In my own professional experience, concurrent programming has proven itself to be hard.
I work on core network services for the telecommunications industry, with clients in the middle-east and southeast asia, amongst other areas. We develop value added services for SMS networks for mobile operators – SMS anti spam, blacklisting, throttling and so on. On a medium sized network, we must be able to cope with 2000+ messages per second – this includes a large number of rules and processes which must be applied to each message.
When our current product was still in its infancy, the architecture was very much different than it is now. We wrapped each rule and process inside a “task” and we had a “Sequential Task Processor” which processed these tasks individually, but sequentially. One day it was decided that its time to “optimise” this system by “parallelising it”. Time estimate?
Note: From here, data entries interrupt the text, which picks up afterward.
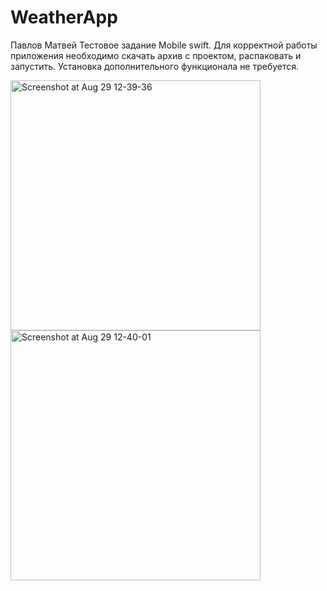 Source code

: # WeatherApp

Павлов Матвей
Тестовое задание Mobile swift.
Для корректной работы приложения необходимо скачать архив с проектом, распаковать и запустить. Установка дополнительного функционала не требуется. 

<img alt="Screenshot at Aug 29 12-39-36" src="https://user-images.githubusercontent.com/75501963/187172754-f562579d-1b97-4c7b-bce8-3944f87ed679.png" height="400"> <img alt="Screenshot at Aug 29 12-40-01" src="https://user-images.githubusercontent.com/75501963/187172767-7ec1e601-687e-4646-a3b0-c3825f6b3643.png" height="400">
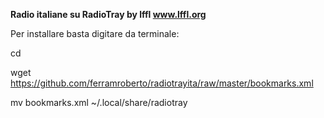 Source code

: 
<b>Radio italiane su RadioTray by lffl <a href="http://www.lffl.org/">www.lffl.org</a></b>

Per installare basta digitare da terminale:

cd

wget https://github.com/ferramroberto/radiotrayita/raw/master/bookmarks.xml

mv bookmarks.xml ~/.local/share/radiotray

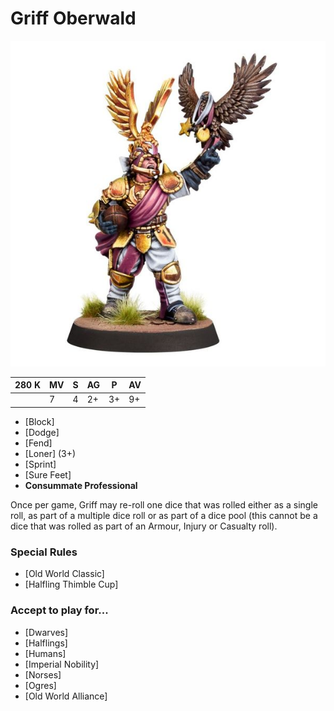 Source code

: # Griff Oberwald

![](../media/starplayers/BBGriffOberwaldLead.jpg)

| 280 K  | MV | S | AG | P | AV |
| --- | --- | --- | --- | --- | --- |
| | 7 | 4 | 2+ | 3+ | 9+ |

* [Block]
* [Dodge]
* [Fend]
* [Loner] (3+)
* [Sprint]
* [Sure Feet]
* **Consummate Professional**

Once per game, Griff may re-roll one dice that was rolled either as a single roll, as part of a multiple dice roll or as part of a dice pool (this cannot be a dice that was rolled as part of an Armour, Injury or Casualty roll).

### Special Rules
* [Old World Classic]
* [Halfling Thimble Cup]

### Accept to play for...
* [Dwarves]
* [Halflings]
* [Humans]
* [Imperial Nobility]
* [Norses]
* [Ogres]
* [Old World Alliance]
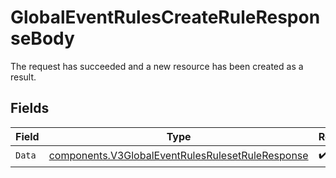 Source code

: # GlobalEventRulesCreateRuleResponseBody

The request has succeeded and a new resource has been created as a result.


## Fields

| Field                                                                                                                | Type                                                                                                                 | Required                                                                                                             | Description                                                                                                          |
| -------------------------------------------------------------------------------------------------------------------- | -------------------------------------------------------------------------------------------------------------------- | -------------------------------------------------------------------------------------------------------------------- | -------------------------------------------------------------------------------------------------------------------- |
| `Data`                                                                                                               | [components.V3GlobalEventRulesRulesetRuleResponse](../../models/components/v3globaleventrulesrulesetruleresponse.md) | :heavy_check_mark:                                                                                                   | N/A                                                                                                                  |
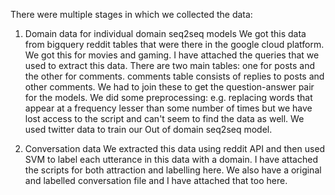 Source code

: 
There were multiple stages in which we collected the data:

1) Domain data for individual domain seq2seq models
We got this data from bigquery reddit tables that were there in the google cloud platform. We got this for movies and gaming. I have attached the queries that we used to extract this data. There are two main tables: one for posts and the other for comments. comments table consists of replies to posts and other comments. We had to join these to get the question-answer pair for the models. We did some preprocessing: e.g. replacing words that appear at a frequency lesser than some number of times but we have lost access to the script and can't seem to find the data as well. We used twitter data to train our Out of domain seq2seq model.

2) Conversation data
We extracted this data using reddit API and then used SVM to label each utterance in this data with a domain. I have attached the scripts for both attraction and labelling here. We also have a original and labelled conversation file and I have attached that too here.
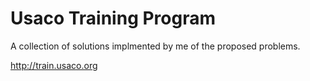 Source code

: # Usaco Training Program

A collection of solutions implmented by me of the proposed problems.

http://train.usaco.org
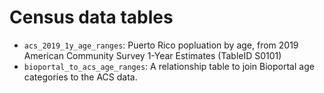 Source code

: # Census data tables

* `acs_2019_1y_age_ranges`: Puerto Rico popluation by age, from 
  2019 American Community Survey 1-Year Estimates (TableID S0101)
* `bioportal_to_acs_age_ranges`: A relationship table to join 
  Bioportal age categories to the ACS data.
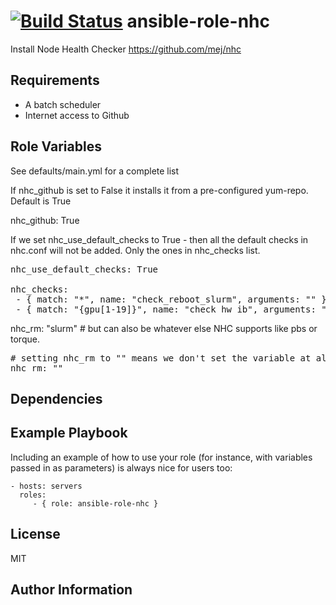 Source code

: [![Build Status](https://travis-ci.org/CSCfi/ansible-role-nhc.svg?branch=master)](https://travis-ci.org/CSCfi/ansible-role-nhc)
ansible-role-nhc
=========

Install Node Health Checker https://github.com/mej/nhc

Requirements
------------

 - A batch scheduler
 - Internet access to Github

Role Variables
--------------

See defaults/main.yml for a complete list

If nhc_github is set to False it installs it from a pre-configured yum-repo.
Default is True

nhc_github: True

If we set nhc_use_default_checks to True - then all the default checks in nhc.conf will not be added. Only the ones in nhc_checks list.
<pre>
nhc_use_default_checks: True

nhc_checks:
 - { match: "*", name: "check_reboot_slurm", arguments: "" }
 - { match: "{gpu[1-19]}", name: "check_hw_ib", arguments: "40" }
</pre>

nhc_rm: "slurm" # but can also be whatever else NHC supports like pbs or torque. 

<pre>
# setting nhc_rm to "" means we don't set the variable at all - autodetection
nhc_rm: ""
</pre>

Dependencies
------------


Example Playbook
----------------

Including an example of how to use your role (for instance, with variables passed in as parameters) is always nice for users too:

    - hosts: servers
      roles:
         - { role: ansible-role-nhc }

License
-------

MIT

Author Information
------------------
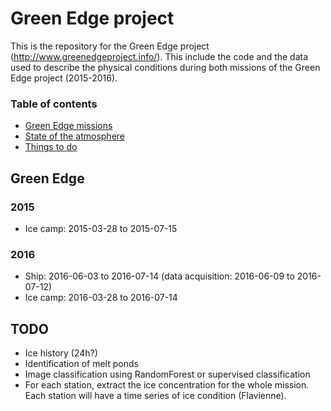 # Green Edge project

This is the repository for the Green Edge project (http://www.greenedgeproject.info/). This include the code and the data used to describe the physical conditions during both missions of the Green Edge project (2015-2016).

### Table of contents

- [Green Edge missions](#green-edge)
- [State of the atmosphere](reports/state_of_atmosphere.md)
- [Things to do](#todo)

## Green Edge

### 2015

- Ice camp: 2015-03-28 to 2015-07-15

### 2016

- Ship: 2016-06-03 to 2016-07-14 (data acquisition: 2016-06-09 to 2016-07-12)
- Ice camp: 2016-03-28 to 2016-07-14

## TODO

- Ice history (24h?)
- Identification of melt ponds
- Image classification using RandomForest or supervised classification
- For each station, extract the ice concentration for the whole mission. Each station will have a time series of ice condition (Flavienne).
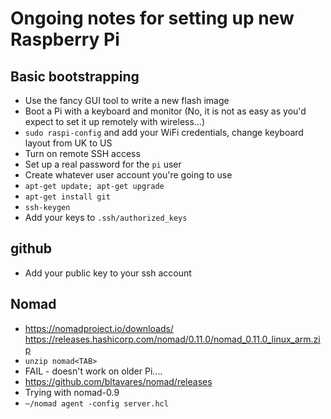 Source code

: # Ongoing notes for setting up new Raspberry Pi

## Basic bootstrapping

- Use the fancy GUI tool to write a new flash image
- Boot a Pi with a keyboard and monitor (No, it is not as easy as you'd expect to set it up remotely with wireless...)
- `sudo raspi-config` and add your WiFi credentials, change keyboard layout from UK to US
- Turn on remote SSH access
- Set up a real password for the `pi` user
- Create whatever user account you're going to use
- `apt-get update; apt-get upgrade`
- `apt-get install git`
- `ssh-keygen`
- Add your keys to `.ssh/authorized_keys`

## github
- Add your public key to your ssh account

## Nomad
- https://nomadproject.io/downloads/ https://releases.hashicorp.com/nomad/0.11.0/nomad_0.11.0_linux_arm.zip
- `unzip nomad<TAB>`
- FAIL - doesn't work on older Pi....
- https://github.com/bltavares/nomad/releases
- Trying with nomad-0.9
- `~/nomad agent -config server.hcl`

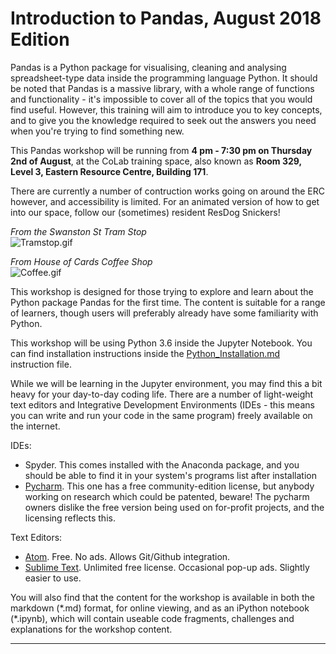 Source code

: # Introduction to Pandas, August 2018 Edition

Pandas is a Python package for visualising, cleaning and analysing spreadsheet-type data inside the programming language Python. It should be noted that Pandas is a massive library, with a whole range of functions and functionality - it's impossible to cover all of the topics that you would find useful. However, this training will aim to introduce you to key concepts, and to give you the knowledge required to seek out the answers you need when you're trying to find something new.  

This Pandas workshop will be running from **4 pm - 7:30 pm on Thursday 2nd of August**, at the CoLab training space, also known as __Room 329, Level 3, Eastern Resource Centre, Building 171__. 

There are currently a number of contruction works going on around the ERC however, and accessibility is limited. For an animated version of how to get into our space, follow our (sometimes) resident ResDog Snickers!

*From the Swanston St Tram Stop*  
![Tramstop.gif](https://github.com/resbaz/Pandas_May2018/blob/master/Swanston%20tram%20to%20colab.gif)

*From House of Cards Coffee Shop*  
![Coffee.gif](https://github.com/resbaz/Pandas_May2018/blob/master/House%20of%20Cards%20to%20Colab.gif)


This workshop is designed for those trying to explore and learn about the Python package Pandas for the first time. The content is suitable for a range of learners, though users will preferably already have some familiarity with Python. 

This workshop will be using Python 3.6 inside the Jupyter Notebook. You can find installation instructions inside the 
[Python_Installation.md](https://github.com/resbaz/Sept2017_PandasWorkshop/blob/master/Python_installation.md)
instruction file. 

While we will be learning in the Jupyter environment, you may find this a bit heavy for your day-to-day coding life. 
There are a number of light-weight text editors and Integrative Development Environments (IDEs - this means you can write and 
run your code in the same program) freely available on the internet.

IDEs:
- Spyder. This comes installed with the Anaconda package, and you should be able to find it in your system's programs list after installation
- [Pycharm](https://www.jetbrains.com/pycharm/). This one has a free community-edition license, but anybody working on research which could be patented, beware! The pycharm owners dislike the free version being used on for-profit projects, and the licensing reflects this.

Text Editors:
- [Atom](https://atom.io/). Free. No ads. Allows Git/Github integration.
- [Sublime Text](https://www.sublimetext.com/). Unlimited free license. Occasional pop-up ads. Slightly easier to use.

You will also find that the content for the workshop is available in both the markdown (\*.md) format, for online viewing, and as an iPython notebook (\*.ipynb), which will contain useable code fragments, challenges and explanations for the workshop content.

---

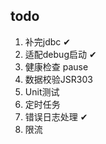 
## todo 
1. 补完jdbc ✔
2. 适配debug启动 ✔
3. 健康检查 pause
4. 数据校验JSR303
6. Unit测试
7. 定时任务
8. 错误日志处理 ✔
9. 限流


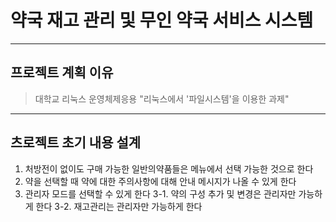 # 약국 재고 관리 및 무인 약국 서비스 시스템
--------------------------------------------
## 프로젝트 계획 이유
> 대학교 리눅스 운영체제응용 "리눅스에서 '파일시스템'을 이용한 과제"
--------------------------------------------
## 츠로젝트 초기 내용 설계
1. 처방전이 없이도 구매 가능한 일반의약품들은 메뉴에서 선택 가능한 것으로 한다
2. 약을 선택할 때 약에 대한 주의사항에 대해 안내 메시지가 나올 수 있게 한다
3. 관리자 모드를 선택할 수 있게 한다
  3-1. 약의 구성 추가 및 변경은 관리자만 가능하게 한다
  3-2. 재고관리는 관리자만 가능하게 한다

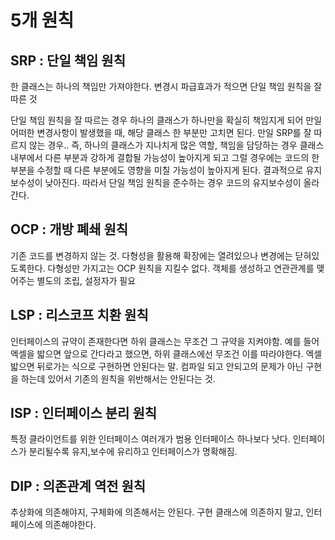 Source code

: # 5개 원칙

## SRP : 단일 책임 원칙
한 클래스는 하나의 책임만 가져야한다.
변경시 파급효과가 적으면 단일 책임 원칙을 잘 따른 것

단일 책임 원칙을 잘 따르는 경우 하나의 클래스가 하나만을 확실히 책임지게 되어 만일 어떠한 변경사항이 발생했을 때,
해당 클래스 한 부분만 고치면 된다. 만일 SRP를 잘 따르지 않는 경우.. 즉, 하나의 클래스가 지나치게 많은 역할, 책임을 담당하는 경우 클래스 내부에서 다른 부분과 강하게 결합될 가능성이 높아지게 되고 그럴 경우에는 코드의 한 부분을 수정할 때 다른 부분에도 영향을 미칠 가능성이 높아지게 된다. 결과적으로 유지 보수성이 낮아진다. 따라서 단일 책임 원칙을 준수하는 경우 코드의 유지보수성이 올라간다. 

## OCP : 개방 폐쇄 원칙
기존 코드를 변경하지 않는 것.
다형성을 활용해 확장에는 열려있으나 변경에는 닫혀있도록한다.
다형성만 가지고는 OCP 원칙을 지킬수 없다.
객체를 생성하고 연관관계를 맺어주는 별도의 조립, 설정자가 필요

## LSP : 리스코프 치환 원칙
인터페이스의 규약이 존재한다면 하위 클래스는 무조건 그 규약을 지켜야함.
예를 들어 엑셀을 밟으면 앞으로 간다라고 했으면, 하위 클래스에선 무조건 이를 
따라야한다. 
엑셀 밟으면 뒤로가는 식으로 구현하면 안된다는 말. 
컴파일 되고 안되고의 문제가 아닌 구현을 하는데 있어서 
기존의 원칙을 위반해서는 안된다는 것.

## ISP : 인터페이스 분리 원칙
특정 클라이언트를 위한 인터페이스 여러개가 범용 인터페이스 하나보다 낫다.
인터페이스가 분리될수록 유지,보수에 유리하고 인터페이스가 명확해짐.

## DIP : 의존관계 역전 원칙

추상화에 의존해야지, 구체화에 의존해서는 안된다.
구현 클래스에 의존하지 말고, 인터페이스에 의존해야한다.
About 2 hours – the tasks are there, they “only” needed to be made execute concurrently! To cut a long and painful story short, about two weeks later, we were still ironing out bugs and issues and wondering why it was slow and why we had so many intermittent problems. Not to mention how difficult this made tracing through logs – the entries could now be in any order! Eventually, months later, the entire task code was thrown out and replaced with a much much simpler system where messages are processed concurrently, but the rules were all sequential. The code was suddenly easy to understand, fast and stable. Logs were now predictable too!
Another example, again from work, was that we run our system in a clustered environment. Both to increase overall throughput and to provide redundancy. To achieve this, we had a number of data structures (hash tables, trees, etc) which were globally accessible between all nodes. These “shared caches” were used to store all sorts of interesting information, including messages themselves (so that if the node died, another one can process the message instead). Conceptually, the system was brilliant! Fault tolerant, scalable, highly distributed… except not. All of these data structures needed to be manually locked. Changes needed to be pushed out to other nodes. It became our biggest source of problems and bugs. Again, eventually, after a lot of pain, we scrapped the entire concept and redesigned the system so that each node is as independent as possible. Again, doing this made the code easier to understand, faster and a lot more stable!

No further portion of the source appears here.